Saved entries:
####
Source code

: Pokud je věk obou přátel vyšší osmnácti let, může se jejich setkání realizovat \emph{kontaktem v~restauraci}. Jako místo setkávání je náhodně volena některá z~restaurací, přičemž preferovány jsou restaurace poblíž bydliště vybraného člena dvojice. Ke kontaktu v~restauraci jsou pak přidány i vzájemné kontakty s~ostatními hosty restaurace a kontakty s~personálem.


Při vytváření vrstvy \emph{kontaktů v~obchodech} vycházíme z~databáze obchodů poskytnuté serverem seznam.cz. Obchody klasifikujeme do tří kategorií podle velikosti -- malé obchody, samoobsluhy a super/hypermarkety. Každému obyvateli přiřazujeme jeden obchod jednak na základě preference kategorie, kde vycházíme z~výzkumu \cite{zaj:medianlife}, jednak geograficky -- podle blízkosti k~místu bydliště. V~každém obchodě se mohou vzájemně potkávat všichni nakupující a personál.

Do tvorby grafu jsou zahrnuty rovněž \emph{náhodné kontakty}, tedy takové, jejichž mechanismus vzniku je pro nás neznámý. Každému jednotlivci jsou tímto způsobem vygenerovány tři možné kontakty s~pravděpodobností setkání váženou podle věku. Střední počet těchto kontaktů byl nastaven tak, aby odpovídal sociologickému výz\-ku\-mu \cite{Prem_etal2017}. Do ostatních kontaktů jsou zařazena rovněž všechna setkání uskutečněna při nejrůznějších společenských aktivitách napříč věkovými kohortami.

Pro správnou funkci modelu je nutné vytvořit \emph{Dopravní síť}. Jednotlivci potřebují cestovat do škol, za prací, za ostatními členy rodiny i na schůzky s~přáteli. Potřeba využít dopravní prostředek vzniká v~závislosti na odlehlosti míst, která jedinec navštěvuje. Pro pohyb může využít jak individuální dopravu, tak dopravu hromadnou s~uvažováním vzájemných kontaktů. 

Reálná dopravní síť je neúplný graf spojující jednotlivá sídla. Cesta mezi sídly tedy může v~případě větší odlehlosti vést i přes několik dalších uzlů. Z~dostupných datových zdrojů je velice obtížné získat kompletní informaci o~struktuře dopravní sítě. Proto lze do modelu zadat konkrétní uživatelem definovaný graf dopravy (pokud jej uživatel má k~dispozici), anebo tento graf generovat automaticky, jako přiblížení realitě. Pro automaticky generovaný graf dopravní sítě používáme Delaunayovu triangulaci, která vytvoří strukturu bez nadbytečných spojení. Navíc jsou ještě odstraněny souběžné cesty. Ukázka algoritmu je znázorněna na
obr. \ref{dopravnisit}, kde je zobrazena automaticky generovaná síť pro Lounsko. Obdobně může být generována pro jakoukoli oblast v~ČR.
####
## EXERCISE DETAILS
Your answer should be an exact transcription of the data above.

## RESPONSE TO THIS EXERCISE
Source code

: Pokud je věk obou přátel vyšší osmnácti let, může se jejich setkání realizovat \emph{kontaktem v~restauraci}. Jako místo setkávání je náhodně volena některá z~restaurací, přičemž preferovány jsou restaurace poblíž bydliště vybraného člena dvojice. Ke kontaktu v~restauraci jsou pak přidány i vzájemné kontakty s~ostatními hosty restaurace a kontakty s~personálem.


Při vytváření vrstvy \emph{kontaktů v~obchodech} vycházíme z~databáze obchodů poskytnuté serverem seznam.cz. Obchody klasifikujeme do tří kategorií podle velikosti -- malé obchody, samoobsluhy a super/hypermarkety. Každému obyvateli přiřazujeme jeden obchod jednak na základě preference kategorie, kde vycházíme z~výzkumu \cite{zaj:medianlife}, jednak geograficky -- podle blízkosti k~místu bydliště. V~každém obchodě se mohou vzájemně potkávat všichni nakupující a personál.

Do tvorby grafu jsou zahrnuty rovněž \emph{náhodné kontakty}, tedy takové, jejichž mechanismus vzniku je pro nás neznámý. Každému jednotlivci jsou tímto způsobem vygenerovány tři možné kontakty s~pravděpodobností setkání váženou podle věku. Střední počet těchto kontaktů byl nastaven tak, aby odpovídal sociologickému výz\-ku\-mu \cite{Prem_etal2017}. Do ostatních kontaktů jsou zařazena rovněž všechna setkání uskutečněna při nejrůznějších společenských aktivitách napříč věkovými kohortami.

Pro správnou funkci modelu je nutné vytvořit \emph{Dopravní síť}. Jednotlivci potřebují cestovat do škol, za prací, za ostatními členy rodiny i na schůzky s~přáteli. Potřeba využít dopravní prostředek vzniká v~závislosti na odlehlosti míst, která jedinec navštěvuje. Pro pohyb může využít jak individuální dopravu, tak dopravu hromadnou s~uvažováním vzájemných kontaktů. 

Reálná dopravní síť je neúplný graf spojující jednotlivá sídla. Cesta mezi sídly tedy může v~případě větší odlehlosti vést i přes několik dalších uzlů. Z~dostupných datových zdrojů je velice obtížné získat kompletní informaci o~struktuře dopravní sítě. Proto lze do modelu zadat konkrétní uživatelem definovaný graf dopravy (pokud jej uživatel má k~dispozici), anebo tento graf generovat automaticky, jako přiblížení realitě. Pro automaticky generovaný graf dopravní sítě používáme Delaunayovu triangulaci, která vytvoří strukturu bez nadbytečných spojení. Navíc jsou ještě odstraněny souběžné cesty. Ukázka algoritmu je znázorněna na
obr. \ref{dopravnisit}, kde je zobrazena automaticky generovaná síť pro Lounsko. Obdobně může být generována pro jakoukoli oblast v~ČR.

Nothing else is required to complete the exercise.